#### Activity:
In the material below, find each line that contains the word "character" and copy it.

#### Available data:
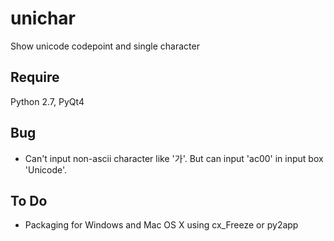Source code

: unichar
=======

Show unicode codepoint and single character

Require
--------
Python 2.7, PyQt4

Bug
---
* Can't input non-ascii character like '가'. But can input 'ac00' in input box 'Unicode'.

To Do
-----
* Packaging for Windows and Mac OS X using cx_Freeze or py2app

#### Response for this exercise:
Show unicode codepoint and single character
* Can't input non-ascii character like '가'. But can input 'ac00' in input box 'Unicode'.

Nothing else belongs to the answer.